Anti High-Speed Rail Statement Debunked.

I had not been aware that a major American newspaper was owned by a journalism school, but that happens to be the case with the Tampa Bay Times. It’s independently owned by the Poynter Institute, a journalism school located in St. Petersburg, Florida.
More to the point, the Tampa Bay Times is home to PolitiFact, which has a staff of people engaged in fact-checking statements being made by politicians and public figures. In 2009, the newspaper won a Pulitzer Prize for its fact-checking of the 2008 presidential election. These days, with candidates for president all at full-throated roar, PolitiFact is very, very busy.
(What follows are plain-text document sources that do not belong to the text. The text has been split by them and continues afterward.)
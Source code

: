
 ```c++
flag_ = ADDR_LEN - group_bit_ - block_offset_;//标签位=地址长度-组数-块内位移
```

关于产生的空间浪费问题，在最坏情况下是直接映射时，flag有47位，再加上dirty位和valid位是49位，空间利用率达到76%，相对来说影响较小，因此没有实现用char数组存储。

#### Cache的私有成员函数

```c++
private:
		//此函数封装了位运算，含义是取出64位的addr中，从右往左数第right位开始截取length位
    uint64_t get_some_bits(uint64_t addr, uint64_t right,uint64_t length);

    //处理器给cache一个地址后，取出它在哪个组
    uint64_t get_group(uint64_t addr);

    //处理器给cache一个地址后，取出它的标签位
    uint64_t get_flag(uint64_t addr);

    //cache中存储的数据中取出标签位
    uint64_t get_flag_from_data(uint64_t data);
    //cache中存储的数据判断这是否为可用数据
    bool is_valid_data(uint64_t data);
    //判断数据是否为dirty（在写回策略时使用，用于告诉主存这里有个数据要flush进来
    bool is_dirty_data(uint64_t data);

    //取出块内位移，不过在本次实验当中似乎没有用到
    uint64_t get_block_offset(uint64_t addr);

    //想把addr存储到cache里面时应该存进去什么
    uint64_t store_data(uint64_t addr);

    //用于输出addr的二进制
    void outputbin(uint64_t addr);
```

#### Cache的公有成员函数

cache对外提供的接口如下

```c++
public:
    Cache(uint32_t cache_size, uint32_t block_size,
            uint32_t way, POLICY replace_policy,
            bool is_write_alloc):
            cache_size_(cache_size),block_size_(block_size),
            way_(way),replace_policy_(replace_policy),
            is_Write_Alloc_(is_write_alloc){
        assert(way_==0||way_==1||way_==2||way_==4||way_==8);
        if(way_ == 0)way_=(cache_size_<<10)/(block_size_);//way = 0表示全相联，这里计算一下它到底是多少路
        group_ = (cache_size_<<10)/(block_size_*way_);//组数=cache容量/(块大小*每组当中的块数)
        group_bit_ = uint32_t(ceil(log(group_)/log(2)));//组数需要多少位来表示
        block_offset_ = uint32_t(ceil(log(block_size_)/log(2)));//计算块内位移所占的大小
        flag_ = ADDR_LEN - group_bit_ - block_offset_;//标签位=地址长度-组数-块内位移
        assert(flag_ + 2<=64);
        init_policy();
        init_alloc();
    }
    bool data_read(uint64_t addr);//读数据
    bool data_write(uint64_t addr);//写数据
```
(I cannot resist noting that a couple of weeks ago, PolitiFact published their rating for one of Donald Trump’s statements, noting with not a little wonderment that since the beginning of the campaign it was the very first review of a Trump statement that was not rated either “False” or “Pants-on-Fire”.)

A few days ago, PolitiFact reported on a statement made by California State Assemblyman Jim Patterson (Republican-Fresno). He had attacked the California High-Speed Rail Authority which, he said, “failed to disclose huge cost overruns after they boasted private firms were interested in funding this project. We now know these firms are unwilling to put up any private money.”
PolitiFact went to the trouble of interviewing a number of those companies—the very “private firms” to which Patterson had alluded—and came back with their assessment of the assemblyman’s claim: FALSE!
Gee … we have thugs erecting threatening signs, property owners creating fake cemeteries, and politicians making false claims, all in an attempt to stop construction of California’s high-speed rail project.
Franklin Roosevelt once asked that he be judged by the enemies he had made. More and more that’s looking like a good way for Californians to evaluate their high-speed train.